Ground 1 asserted that the defendant "wrongly means-tested the claimant, despite her being in receipt of Income Support". The claimant submitted that both the Department's model and the defendant's WP were ambiguous. They both recommended that those in receipt of Income Support should not be means-tested. However, both documents later refer to means-testing only in the context where Income Support is the sole income, the ground claimed.

Ground 2 argued that the council's WP, as used to means-test the claimant, did not take proper account of her household expenditure.

Ground 3 submitted that the WP used to assess the claimant did not take into account the additional needs of the two children subject to the guardianship order. This was despite the fact that the 2005 Regulations require consideration to be given to payments in connection with the additional needs of the children subject to the special guardianship order.

Ground 4 contended that the WP used to means-test the claimant had generated an allowance which made her continued care of the two children unsustainable.
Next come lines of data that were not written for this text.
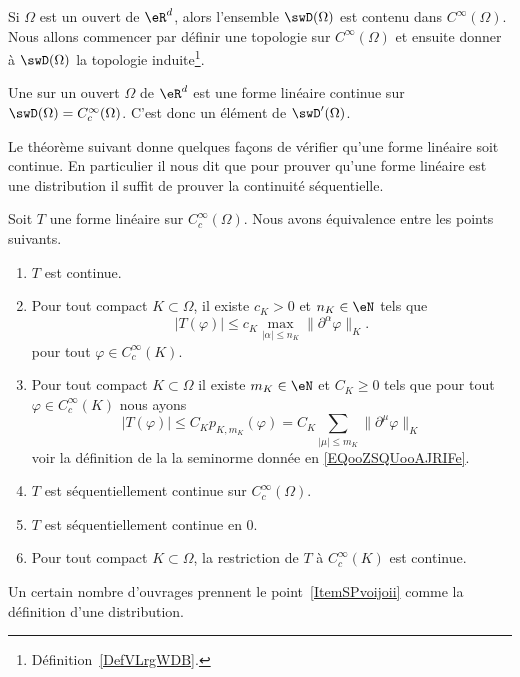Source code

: Si \( \Omega\) est un ouvert de \( \eR^d\), alors l'ensemble \( \swD(\Omega)\) est contenu dans \(  C^{\infty}(\Omega)\). Nous allons commencer par définir une topologie sur \(  C^{\infty}(\Omega)\) et ensuite donner à \( \swD(\Omega)\) la topologie induite\footnote{Définition~\ref{DefVLrgWDB}.}.

\begin{definition}[Distribution]    \label{DefPZDtWVP}
	Une  sur un ouvert \( \Omega\) de \( \eR^d\) est une forme linéaire continue sur \(\swD(\Omega)= C^{\infty}_c(\Omega)\). C'est donc un élément de \( \swD'(\Omega)\).
\end{definition}

Le théorème suivant donne quelques façons de vérifier qu'une forme linéaire soit continue. En particulier il nous dit que pour prouver qu'une forme linéaire est une distribution il suffit de prouver la continuité séquentielle.
\begin{theorem} \label{ThoVDDBnVn}
	Soit \( T\) une forme linéaire sur \( C^{\infty}_c(\Omega)\). Nous avons équivalence entre les points suivants.
	\begin{enumerate}
		\item		\label{ITEMooQXXDooDleaQD}
		      \( T\) est continue.
		\item		\label{ITMooMDODooPULDzj}
		      Pour tout compact \( K\subset \Omega\), il existe \( c_K>0\) et \( n_K\in \eN\) tels que
		      \begin{equation}
			      | T(\varphi) |\leq c_K\max_{| \alpha |\leq n_K}\| \partial^{\alpha}\varphi\|_{K}.
		      \end{equation}
		      pour tout \( \varphi\in C^{\infty}_c(K)\).
		\item   \label{ItemSPvoijoii}
		      Pour tout compact \( K\subset \Omega\) il existe \( m_K\in \eN\) et \( C_K\geq 0\) tels que pour tout \( \varphi\in C^{\infty}_c(K)\) nous ayons
		      \begin{equation}
			      \big| T(\varphi) \big|\leq C_K p_{K,m_K}(\varphi)=C_K\sum_{| \mu |\leq m_K}\| \partial^{\mu}\varphi \|_K
		      \end{equation}
		      voir la définition de la la seminorme donnée en \eqref{EQooZSQUooAJRIFe}.
		\item       \label{ITEMooBXFSooYtAXjy}
		      \( T\) est séquentiellement continue sur \( C^{\infty}_c(\Omega)\).
		\item		\label{ITEMooXZJPooYyQQod}
		      \( T\) est séquentiellement continue en \( 0\).
		\item		\label{ITEMooPTDMooHBrnXk}
		      Pour tout compact \( K\subset \Omega\), la restriction de \( T\) à \( C^{\infty}_c(K)\) est continue.
	\end{enumerate}
	Un certain nombre d'ouvrages prennent le point~\ref{ItemSPvoijoii} comme la définition d'une distribution.
\end{theorem}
Ground 2 succeeded while grounds 1 and 3 failed. The judge did not consider ground 4 due to the success of ground 2.

Under ground 2, the judge found that the WP departs from the Department's model in a fundamental respect.

The judge added that he considered that the discrepancy "strikes at the coherence of the defendant's scheme".

Mr Justice Lane said that the council not only sought to justify the differences between its policy and the Department's model policy; "it has, in [an email] asserted that it is 'not aware of any discrepancy between this and the model document that disadvantages SG carers'".

"That, however, is precisely what has happened. The defendant has departed in a way that has produced a material financial disadvantage, by taking no account of the claimant's dependent children," the judge noted.

He later added: "Since the defendant has decided to means-test, by reference to the Department's Model, it cannot then proceed to destroy the coherence of that model. But that is what [specific paragraphs] of the WP do."

The judge quashed the decision in light of his finding on ground 2.

39 Essex Chambers, whose Victoria Butler-Cole QC acted for the claimant, said the council would now have to produce a new model and recalculate the claimant's financial allowance.

“The judgment will be of wider significance to other special guardians funded by Plymouth City Council, and potentially to other local authorities who have amended the DfES model for financial payments to special guardians,” the set added.